Serving in the Church

Serving the One

When I started my freshman year of college, I quickly formed friendships with two other freshmen, one a rancher and the other a farmer. We made an unlikely threesome—two down-to-earth western US country boys and one fast-talking East Coast city slicker. After graduating from college, they returned home to ranch and farm, and I entered the corporate business world.

Annual Christmas cards and occasional phone calls kept us up to date as our lives advanced. By the time I was in my mid-30s, I had served twice as Scoutmaster. Later, as I finished my second “tour” as an assistant nursery leader, my two friends were serving in bishoprics. As time progressed, I fell into the trap of comparing my callings to my friends’ callings, and I began to feel unwanted and ignored.

By the time I was in my mid-40s, leadership callings extended to others would trouble my thoughts for days. Each time someone was called to a ward or stake leadership position, Satan would whisper to me that I was unworthy or lacked the faith necessary for such callings. I could intellectually fight off such thoughts through prayer and study, but I still struggled with my self-worth. Being “just an elder” and refereeing youth basketball games at age 50 while my friends were serving in stake presidencies was not what I had envisioned I would be doing at that age.

Then came an experience that changed my understanding of the gospel.
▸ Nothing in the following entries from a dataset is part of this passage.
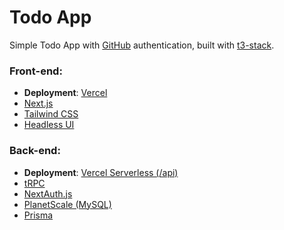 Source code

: # Todo App

Simple Todo App with [GitHub](https://github.com) authentication, built with [t3-stack](https://create.t3.gg).

### Front-end:

- **Deployment**: [Vercel](https://vercel.com)
- [Next.js](https://nextjs.org)
- [Tailwind CSS](https://tailwindcss.com)
- [Headless UI](https://headlessui.com)

### Back-end:

- **Deployment**: [Vercel Serverless (/api)](https://vercel.com/docs/concepts/functions/serverless-functions)
- [tRPC](https://trpc.io)
- [NextAuth.js](https://next-auth.js.org)
- [PlanetScale (MySQL)](https://planetscale.com)
- [Prisma](https://prisma.io)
I was assisting my wife one Sunday with her Primary class full of energetic seven-year-olds. As Primary sharing time started, I noticed one of the class members huddled on her chair and obviously not feeling well. The Spirit whispered to me that she needed comfort, so I sat by her and quietly asked what was wrong. She didn’t answer but seemed to be in real distress, so I began to sing softly to her.

The Primary was learning a new song, and when we sang, “If I listen with my heart I hear the Savior’s voice,”1 I began to feel the most incredible light and warmth fill my soul. I felt wrapped in eternal arms of love. I understood that Heavenly Father had heard this young girl’s prayer and that I was there to provide the comfort He wanted to give her. My spiritual understanding was opened, and I received a personal testimony of our Savior’s love for her, for each of His children, and for me. I knew He trusted me to serve someone in need, and I was where He wanted me to be. I learned that we are His hands when we serve the one.

I rejoice in any opportunity to serve, and I try to remain worthy to feel the promptings of the Spirit and to be where Heavenly Father wants me to be when one of His children needs service.

Note

  1. Sally DeFord, “If I Listen with My Heart,” 2011 Outline for Sharing Time, 28.